*Material for the task*:
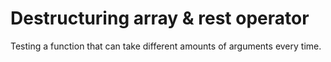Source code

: # Destructuring array & rest operator
Testing a function that can take different amounts of arguments every time.
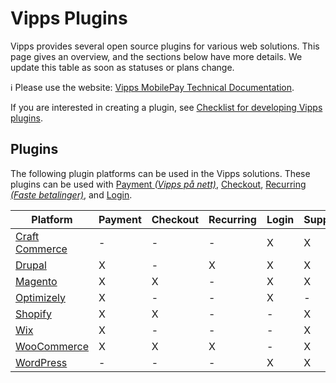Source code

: <!-- START_METADATA
---
title: Introduction to Vipps Plugins
sidebar_label: Introduction
sidebar_position: 1
hide_table_of_contents: true
pagination_next: null
pagination_prev: null
---
END_METADATA -->

# Vipps Plugins

Vipps provides several open source plugins for various web solutions. This page gives an overview, and the sections below have more details.
We update this table as soon as statuses or plans change.

<!-- START_COMMENT -->

ℹ️ Please use the website:
[Vipps MobilePay Technical Documentation](https://developer.vippsmobilepay.com/docs/vipps-plugins).

<!-- END_COMMENT -->

If you are interested in creating a plugin, see [Checklist for developing Vipps plugins](plugin-development.md).

## Plugins

The following plugin platforms can be used in the Vipps solutions.
These plugins can be used with
[Payment *(Vipps på nett)*](https://www.vipps.no/produkter-og-tjenester/bedrift/ta-betalt-paa-nett/ta-betalt-paa-nett/),
[Checkout](https://www.vipps.no/produkter-og-tjenester/bedrift/bestill-vipps-checkout/checkout/),
[Recurring *(Faste betalinger)*](https://vipps.no/produkter-og-tjenester/bedrift/faste-betalinger/faste-betalinger/), and
[Login](https://www.vipps.no/produkter-og-tjenester/bedrift/logg-inn-med-vipps/logg-inn-med-vipps/).


| Platform                      | Payment | Checkout | Recurring  | Login | Support |
| ----------------------------- | ------- | -------- |----------- | ----- | --------|
| [Craft Commerce](craft.md)    | -       | -        | -          | X     |    X    |
| [Drupal](drupal.md)           | X       | -        | X          | X     |    X    |
| [Magento](magento.md)         | X       | X        | -          | X     |    X    |
| [Optimizely](optimizely.md)   | X       | -        | -          | X     |    -    |
| [Shopify](shopify.md)         | X       | X        | -          | -     |    X    |
| [Wix](wix.md)                 | X       | -        | -          | -     |    X    |
| [WooCommerce](woocommerce.md) | X       | X        | X          | -     |    X    |
| [WordPress](wordpress.md)     | -       | -        | -          | X     |    X    |
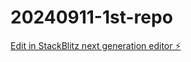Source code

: # 20240911-1st-repo

[Edit in StackBlitz next generation editor ⚡️](https://stackblitz.com/~/github.com/wai0927/20240911-1st-repo)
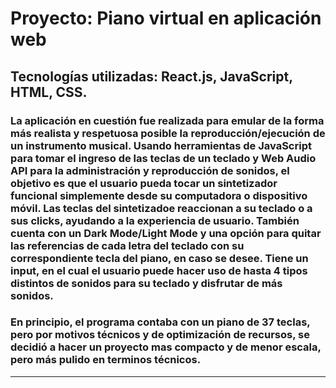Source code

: # Proyecto: Piano virtual en aplicación web

## Tecnologías utilizadas: React.js, JavaScript, HTML, CSS.

### La aplicación en cuestión fue realizada para emular de la forma más realista y respetuosa posible la reproducción/ejecución de un instrumento musical. Usando herramientas de JavaScript para tomar el ingreso de las teclas de un teclado y Web Audio API para la administración y reproducción de sonidos, el objetivo es que el usuario pueda tocar un sintetizador funcional simplemente desde su computadora o dispositivo móvil. Las teclas del sintetizadoe reaccionan a su teclado o a sus clicks, ayudando a la experiencia de usuario. También cuenta con un Dark Mode/Light Mode y una opción para quitar las referencias de cada letra del teclado con su correspondiente tecla del piano, en caso se desee. Tiene un input, en el cual el usuario puede hacer uso de hasta 4 tipos distintos de sonidos para su teclado y disfrutar de más sonidos. 

### En principio, el programa contaba con un piano de 37 teclas, pero por motivos técnicos y de optimización de recursos, se decidió a hacer un proyecto mas compacto y de menor escala, pero más pulido en terminos técnicos.

-------------------------------------------------------------------------------------------------------------------------------------------------------------------------------------------------------------------------------------------------------------------------
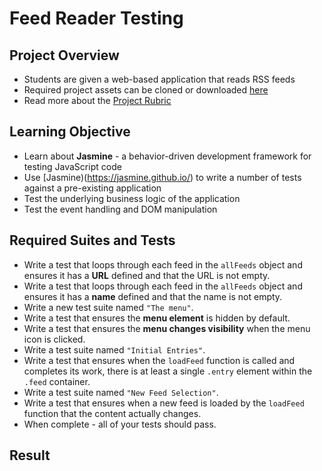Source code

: # Feed Reader Testing

## Project Overview

* Students are given a web-based application that reads RSS feeds
* Required project assets can be cloned or downloaded [here](https://github.com/udacity/frontend-nanodegree-feedreader)
* Read more about the [Project Rubric](https://review.udacity.com/#!/rubrics/18/view)

## Learning Objective

* Learn about **Jasmine** - a behavior-driven development framework for testing JavaScript code
* Use [Jasmine)(https://jasmine.github.io/) to write a number of tests against a pre-existing application
* Test the underlying business logic of the application
* Test the event handling and DOM manipulation

## Required Suites and Tests

* Write a test that loops through each feed in the `allFeeds` object and ensures it has a **URL** defined and that the URL is not empty.
* Write a test that loops through each feed in the `allFeeds` object and ensures it has a **name** defined and that the name is not empty.
* Write a new test suite named `"The menu"`.
* Write a test that ensures the **menu element** is hidden by default.
* Write a test that ensures the **menu changes visibility** when the menu icon is clicked.
* Write a test suite named `"Initial Entries"`.
* Write a test that ensures when the `loadFeed` function is called and completes its work, there is at least a single `.entry` element within the `.feed` container.
* Write a test suite named `"New Feed Selection"`.
* Write a test that ensures when a new feed is loaded by the `loadFeed` function that the content actually changes.
* When complete - all of your tests should pass.

## Result
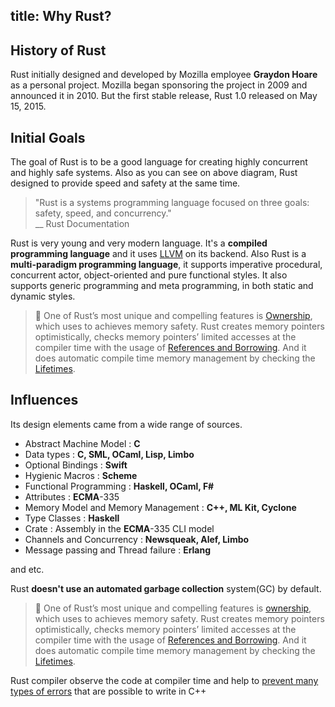 title: Why Rust?
---

## History of Rust
Rust initially designed and developed by Mozilla employee **Graydon Hoare** as a personal project. Mozilla began sponsoring the project in 2009 and announced it in 2010. But the first stable release, Rust 1.0 released on May 15, 2015.

## Initial Goals
The goal of Rust is to be a good language for creating highly concurrent and highly safe systems. Also as you can see on above diagram, Rust designed to provide speed and safety at the same time.

> "Rust is a systems programming language focused on three goals: safety, speed, and concurrency."  
> \_\_ Rust Documentation

Rust is very young and very modern language. It's a **compiled programming language** and it uses [LLVM](https://en.wikipedia.org/wiki/LLVM) on its backend. Also Rust is a **multi-paradigm programming language**, it supports imperative procedural, concurrent actor, object-oriented and pure functional styles. It also supports generic programming and meta programming, in both static and dynamic styles.

> 🔎 One of Rust’s most unique and compelling features is [Ownership](c1.ownership.md), which uses to achieves memory safety. Rust creates memory pointers optimistically, checks memory pointers’ limited accesses at the compiler time with the usage of [References and Borrowing](c2.borrowing.md). And it does automatic compile time memory management by checking the [Lifetimes](c3.lifetimes.md).

## Influences
Its design elements came from a wide range of sources.

* Abstract Machine Model : **C**
* Data types : **C, SML, OCaml, Lisp, Limbo**
* Optional Bindings : **Swift**
* Hygienic Macros : **Scheme**
* Functional Programming : **Haskell, OCaml, F\#**
* Attributes : **ECMA**-335
* Memory Model and Memory Management : **C++, ML Kit, Cyclone**
* Type Classes : **Haskell**
* Crate : Assembly in the **ECMA**-335 CLI model
* Channels and Concurrency : **Newsqueak, Alef, Limbo**
* Message passing and Thread failure : **Erlang**  

and etc.


Rust **doesn't use an automated garbage collection** system\(GC\) by default.

> 🔎 One of Rust’s most unique and compelling features is [ownership](https://doc.rust-lang.org/stable/book/ownership.html), which uses to achieves memory safety. Rust creates memory pointers optimistically, checks memory pointers’ limited accesses at the compiler time with the usage of [References and Borrowing](https://doc.rust-lang.org/stable/book/references-and-borrowing.html). And it does automatic compile time memory management by checking the [Lifetimes](https://doc.rust-lang.org/stable/book/lifetimes.html).

Rust compiler observe the code at compiler time and help to [prevent many types of errors](https://doc.rust-lang.org/error-index.html) that are possible to write in C++
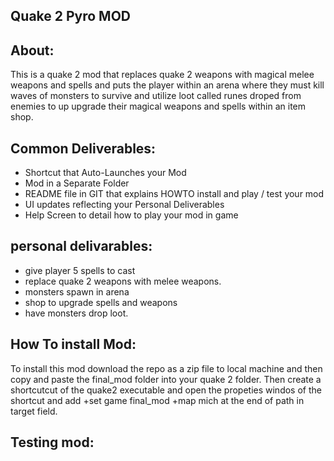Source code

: <H2>Quake 2 Pyro MOD</H2>

About:
---
This is a quake 2 mod that  replaces quake 2 weapons with magical melee weapons and spells and 
puts the player within an arena where they must kill waves of monsters to survive and utilize loot called runes droped from 
enemies to up upgrade their magical weapons and spells within an item shop.

Common Deliverables:
---
* Shortcut that Auto-Launches your Mod
* Mod in a Separate Folder
* README file in GIT that explains HOWTO install and play / test your mod
* UI updates reflecting your Personal Deliverables
* Help Screen to detail how to play your mod in game

personal delivarables:
---
* give player 5 spells to cast
* replace quake 2 weapons with melee weapons.
* monsters spawn in arena
* shop to upgrade spells and weapons 
* have monsters drop loot.

How To install Mod:
---
To install this mod download the repo as a zip file to local machine and then copy and paste the final_mod folder into your quake 2 folder. Then create a shortcutcut of the quake2 executable and open the propeties windos of the shortcut and add +set game final_mod +map mich at the end of path in target field.

Testing mod:
---
 
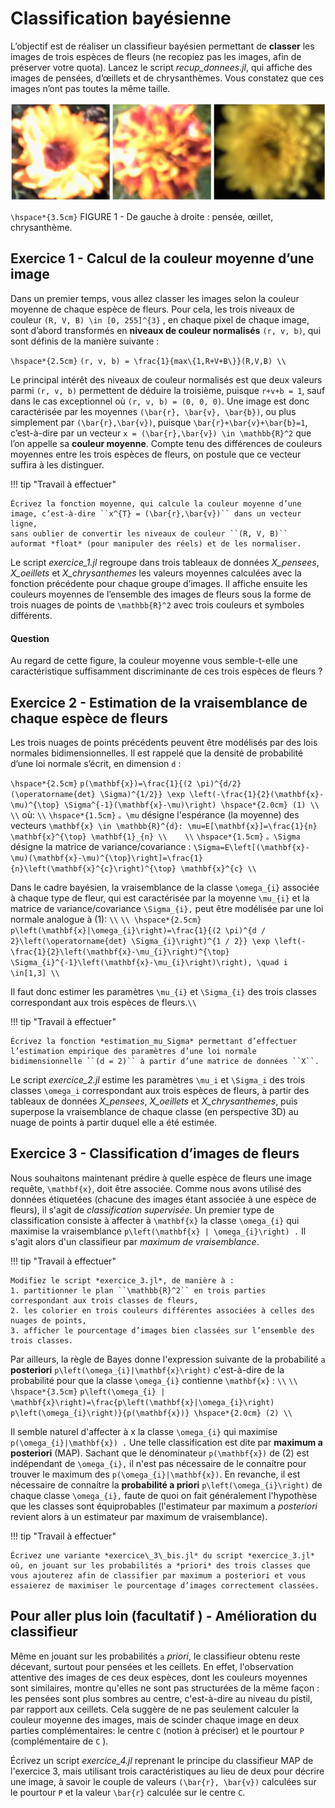 # Classification bayésienne

L’objectif est de réaliser un classifieur bayésien permettant de **classer** les images de trois espèces de
fleurs (ne recopiez pas les images, afin de préserver votre quota). Lancez le script *recup_donnees.jl*,
qui affiche des images de pensées, d’œillets et de chrysanthèmes. Vous constatez que ces images n’ont
pas toutes la même taille.

![](assets/fleurs.png)

``\hspace*{3.5cm}`` FIGURE 1 - De gauche à droite : pensée, œillet, chrysanthème.


## Exercice 1 - Calcul de la couleur moyenne d’une image

Dans un premier temps, vous allez classer les images selon la couleur moyenne de chaque espèce de
fleurs.
Pour cela, les trois niveaux de couleur ``(R, V, B) \in [0, 255]^{3}`` , en chaque pixel de chaque image, sont
d’abord transformés en **niveaux de couleur normalisés** ``(r, v, b)``, qui sont définis de la manière
suivante :

``\hspace*{2.5cm}`` ``(r, v, b) = \frac{1}{max\{1,R+V+B\}}(R,V,B) \\``

Le principal intérêt des niveaux de couleur normalisés est que deux valeurs parmi ``(r, v, b)`` permettent de
déduire la troisième, puisque ``r+v+b = 1``, sauf dans le cas exceptionnel où ``(r, v, b) = (0, 0, 0)``. Une image
est donc caractérisée par les moyennes ``(\bar{r}, \bar{v}, \bar{b})``, ou plus simplement par ``(\bar{r},\bar{v})``, 
puisque ``\bar{r}+\bar{v}+\bar{b}=1``, c’est-à-dire par un vecteur ``x = (\bar{r},\bar{v}) \in \mathbb{R}^2`` que l’on 
appelle sa **couleur moyenne**. Compte tenu des différences de couleurs moyennes entre les trois espèces de fleurs, 
on postule que ce vecteur suffira à les distinguer.

!!! tip "Travail à effectuer"

    Écrivez la fonction moyenne, qui calcule la couleur moyenne d’une image, c’est-à-dire ``x^{T} = (\bar{r},\bar{v})`` dans un vecteur ligne, 
    sans oublier de convertir les niveaux de couleur ``(R, V, B)`` auformat *float* (pour manipuler des réels) et de les normaliser.

Le script *exercice_1.jl* regroupe dans trois tableaux de données *X_pensees*, *X_oeillets* et *X_chrysanthemes* les valeurs moyennes calculées 
avec la fonction précédente pour chaque groupe d’images. Il affiche ensuite les couleurs moyennes de l’ensemble des images de fleurs sous la forme
de trois nuages de points de ``\mathbb{R}^2`` avec trois couleurs et symboles différents.

#### Question 
Au regard de cette figure, la couleur moyenne vous semble-t-elle une caractéristique suffisamment discriminante de ces trois espèces de fleurs ?

## Exercice 2 - Estimation de la vraisemblance de chaque espèce de fleurs

Les trois nuages de points précédents peuvent être modélisés par des lois normales bidimensionnelles.
Il est rappelé que la densité de probabilité d’une loi normale s’écrit, en dimension ``d`` :

``\hspace*{2.5cm}`` ``p(\mathbf{x})=\frac{1}{(2 \pi)^{d/2}(\operatorname{det} \Sigma)^{1/2}} \exp \left(-\frac{1}{2}(\mathbf{x}-\mu)^{\top} \Sigma^{-1}(\mathbf{x}-\mu)\right) \hspace*{2.0cm} (1) \\    \\``
où: ``\\``
``\hspace*{1.5cm}``  ``。\mu`` désigne l'espérance (la moyenne) des vecteurs ``\mathbf{x} \in \mathbb{R}^{d}: \mu=E[\mathbf{x}]=\frac{1}{n} \mathbf{x}^{\top} \mathbf{1}_{n} \\    \\``
``\hspace*{1.5cm}``  ``。\Sigma`` désigne la matrice de variance/covariance : ``\Sigma=E\left[(\mathbf{x}-\mu)(\mathbf{x}-\mu)^{\top}\right]=\frac{1}{n}\left(\mathbf{x}^{c}\right)^{\top} \mathbf{x}^{c} \\``

Dans le cadre bayésien, la vraisemblance de la classe ``\omega_{i}`` associée à chaque type de fleur, qui est caractérisée par la moyenne ``\mu_{i}`` et la matrice de variance/covariance ``\Sigma_{i},`` peut être modélisée par une loi normale analogue à (1): ``\\``
``\\ \hspace*{2.5cm}`` ``p\left(\mathbf{x}|\omega_{i}\right)=\frac{1}{(2 \pi)^{d / 2}\left(\operatorname{det} \Sigma_{i}\right)^{1 / 2}} \exp \left(-\frac{1}{2}\left(\mathbf{x}-\mu_{i}\right)^{\top} \Sigma_{i}^{-1}\left(\mathbf{x}-\mu_{i}\right)\right), \quad i \in[1,3] \\``

Il faut donc estimer les paramètres ``\mu_{i}`` et ``\Sigma_{i}`` des trois classes correspondant aux trois espèces de fleurs.``\\``


!!! tip "Travail à effectuer"

    Écrivez la fonction *estimation_mu_Sigma* permettant d’effectuer l’estimation empirique des paramètres d’une loi normale bidimensionnelle ``(d = 2)`` à partir d’une matrice de données ``X``.

Le script *exercice_2.jl* estime les paramètres ``\mu_i`` et ``\Sigma_i`` des trois classes ``\omega_i`` correspondant aux trois espèces de fleurs, à partir des tableaux de données *X_pensees*, *X_oeillets* et *X_chrysanthemes*, puis superpose la vraisemblance de chaque classe (en perspective 3D) au nuage de points à partir duquel elle a été estimée.

## Exercice 3 - Classification d’images de fleurs

Nous souhaitons maintenant prédire à quelle espèce de fleurs une image requête, ``\mathbf{x}``, doit être associée. Comme nous avons utilisé des données étiquetées (chacune des images étant associée à une espèce de fleurs), il s'agit de *classification supervisée*. Un premier type de classification consiste à affecter à ``\mathbf{x}`` la classe ``\omega_{i}`` qui maximise la vraisemblance ``p\left(\mathbf{x} | \omega_{i}\right) .`` Il s'agit alors d'un classifieur par *maximum de vraisemblance*.


!!! tip "Travail à effectuer"

    Modifiez le script *exercice_3.jl*, de manière à :
    1. partitionner le plan ``\mathbb{R}^2`` en trois parties correspondant aux trois classes de fleurs,
    2. les colorier en trois couleurs différentes associées à celles des nuages de points,
    3. afficher le pourcentage d’images bien classées sur l’ensemble des trois classes.

Par ailleurs, la règle de Bayes donne l'expression suivante de la probabilité ``a`` **posteriori** ``p\left(\omega_{i}|\mathbf{x}\right)`` c'est-à-dire de la probabilité pour que la classe ``\omega_{i}`` contienne ``\mathbf{x}`` : ``\\``
``\\ \hspace*{3.5cm}`` ``p\left(\omega_{i} | \mathbf{x}\right)=\frac{p\left(\mathbf{x}|\omega_{i}\right) p\left(\omega_{i}\right)}{p(\mathbf{x})} \hspace*{2.0cm} (2) \\``

Il semble naturel d'affecter à x la classe ``\omega_{i}`` qui maximise ``p(\omega_{i}|\mathbf{x}) .`` Une telle classification est dite par **maximum a posteriori** (MAP). Sachant que le dénominateur ``p(\mathbf{x})`` de (2) est indépendant de ``\omega_{i},`` il n'est pas nécessaire de le connaítre pour trouver le maximum des ``p(\omega_{i}|\mathbf{x})``. En revanche, il est nécessaire de connaítre la **probabilité a priori** ``p\left(\omega_{i}\right)`` de chaque classe ``\omega_{i},`` faute de quoi on fait généralement l'hypothèse que les classes sont équiprobables (l'estimateur par maximum a *posteriori* revient alors à un estimateur par maximum de vraisemblance).

!!! tip "Travail à effectuer"

    Écrivez une variante *exercice\_3\_bis.jl* du script *exercice_3.jl* où, en jouant sur les probabilités a *priori* des trois classes que vous ajouterez afin de classifier par maximum a posteriori et vous essaierez de maximiser le pourcentage d’images correctement classées.

## Pour aller plus loin (facultatif ) - Amélioration du classifieur

Même en jouant sur les probabilités ``a`` *priori*, le classifieur obtenu reste décevant, surtout pour pensées et les ceillets. En effet, l'observation attentive des images de ces deux espèces, dont les couleurs moyennes sont similaires, montre qu'elles ne sont pas structurées de la même façon : les pensées sont plus sombres au centre, c'est-à-dire au niveau du pistil, par rapport aux ceillets. Cela suggère de ne pas seulement calculer la couleur moyenne des images, mais de scinder chaque image en deux parties complémentaires:
le centre ``C`` (notion à préciser) et le pourtour ``P`` (complémentaire de ``C`` ).

Écrivez un script *exercice_4.jl* reprenant le principe du classifieur MAP de l'exercice 3, mais utilisant trois caractéristiques au lieu de deux pour décrire une image, à savoir le couple de valeurs ``(\bar{r}, \bar{v})`` calculées sur le pourtour ``P`` et la valeur ``\bar{r}`` calculée sur le centre ``C``.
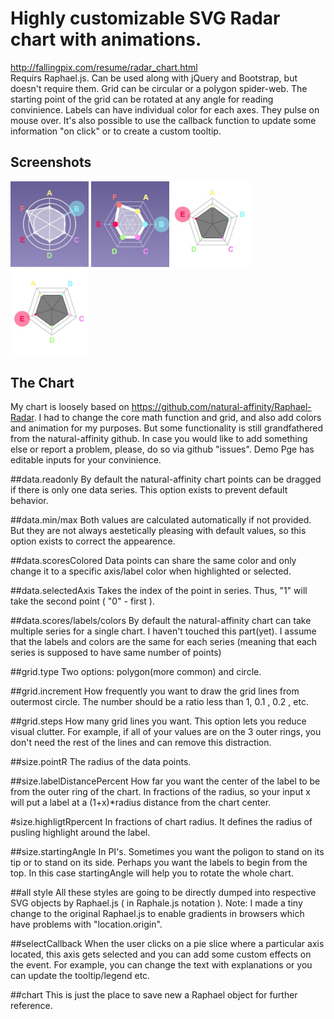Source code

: Highly customizable SVG Radar chart with animations.
=============

http://fallingpix.com/resume/radar_chart.html    
Requirs Raphael.js. Can be used along with jQuery and Bootstrap, but doesn't require them. Grid can be circular or a polygon spider-web.  The starting point of the grid can be rotated at any angle for reading convinience.  Labels can have individual color for each axes.  They pulse on mouse over. It's also possible to use the callback function to update some information "on click" or to create a custom tooltip.  

Screenshots
-----------
<img src="https://raw.githubusercontent.com/Dodotree/radar.js/master/samples/radar.jpg" width=125>
<img src="https://raw.githubusercontent.com/Dodotree/radar.js/master/samples/sample1.jpg" width=125>
<img src="https://raw.githubusercontent.com/Dodotree/radar.js/master/samples/sample2.jpg" width=125>
<img src="https://raw.githubusercontent.com/Dodotree/radar.js/master/samples/sample3.jpg" width=125>

The Chart
-------------
My chart is loosely based on https://github.com/natural-affinity/Raphael-Radar.  I had to change the core math function and grid, and also add colors and animation for my purposes.  But some functionality is still grandfathered from the natural-affinity github. In case you would like to add something else or report a problem, please, do so via github "issues".  Demo Pge has editable inputs for your convinience.
                    
##data.readonly 
By default the natural-affinity chart points can be dragged if there is only one data series. This option exists to prevent default behavior.
                
##data.min/max 
Both values are calculated automatically if not provided. But they are not always aestetically pleasing with default values, so this option exists to correct the appearence.
                
##data.scoresColored 
Data points can share the same color and only change it to a specific axis/label color when highlighted or selected.
                
##data.selectedAxis 
Takes the index of the point in series. Thus, "1" will take the second point ( "0" - first ).

##data.scores/labels/colors 
By default the natural-affinity chart can take multiple series for a single chart.  I haven't touched this part(yet). I assume that the labels and colors are the same for each series (meaning that each series is supposed to have same number of points)
                
##grid.type 
Two options: polygon(more common) and circle.
                
##grid.increment 
How frequently you want to draw the grid lines from outermost circle.  The number should be a ratio less than 1, 0.1 , 0.2 , etc.

##grid.steps 
How many grid lines you want. This option lets you reduce visual clutter.  For example, if all of your values are on the 3 outer rings, you don't need the rest of the lines and can remove this distraction.
                
##size.pointR 
The radius of the data points.
                
##size.labelDistancePercent 
How far you want the center of the label to be from the outer ring of the chart.  In fractions of the radius, so your input x will put a label at a (1+x)\*radius distance from the chart center.
                
#size.highligtRpercent 
In fractions of chart radius. It defines the radius of pusling highlight around the label.
                
##size.startingAngle 
In PI's. Sometimes you want the poligon to stand on its tip or to stand on its side.  Perhaps you want the labels to begin from the top.  In this case startingAngle will help you to rotate the whole chart.
                
##all style 
All these styles are going to be directly dumped into respective SVG objects by Raphael.js ( in Raphale.js notation ).  Note: I made a tiny change to the original Raphael.js to enable gradients in browsers which have problems with "location.origin".

##selectCallback 
When the user clicks on a pie slice where a particular axis located, this axis gets selected and you can add some custom effects on the event.  For example, you can change the text with explanations or you can update the tooltip/legend etc.  

##chart 
This is just the place to save new a Raphael object for further reference.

*Work required*: Above this task is a listing. Restate, word for word and with nothing added, the lines from the one with "Par ailleurs, la" through the one with "## Pour aller".

*Task solution*:
Par ailleurs, la règle de Bayes donne l'expression suivante de la probabilité ``a`` **posteriori** ``p\left(\omega_{i}|\mathbf{x}\right)`` c'est-à-dire de la probabilité pour que la classe ``\omega_{i}`` contienne ``\mathbf{x}`` : ``\\``
``\\ \hspace*{3.5cm}`` ``p\left(\omega_{i} | \mathbf{x}\right)=\frac{p\left(\mathbf{x}|\omega_{i}\right) p\left(\omega_{i}\right)}{p(\mathbf{x})} \hspace*{2.0cm} (2) \\``

Il semble naturel d'affecter à x la classe ``\omega_{i}`` qui maximise ``p(\omega_{i}|\mathbf{x}) .`` Une telle classification est dite par **maximum a posteriori** (MAP). Sachant que le dénominateur ``p(\mathbf{x})`` de (2) est indépendant de ``\omega_{i},`` il n'est pas nécessaire de le connaítre pour trouver le maximum des ``p(\omega_{i}|\mathbf{x})``. En revanche, il est nécessaire de connaítre la **probabilité a priori** ``p\left(\omega_{i}\right)`` de chaque classe ``\omega_{i},`` faute de quoi on fait généralement l'hypothèse que les classes sont équiprobables (l'estimateur par maximum a *posteriori* revient alors à un estimateur par maximum de vraisemblance).

!!! tip "Travail à effectuer"

    Écrivez une variante *exercice\_3\_bis.jl* du script *exercice_3.jl* où, en jouant sur les probabilités a *priori* des trois classes que vous ajouterez afin de classifier par maximum a posteriori et vous essaierez de maximiser le pourcentage d’images correctement classées.

## Pour aller plus loin (facultatif ) - Amélioration du classifieur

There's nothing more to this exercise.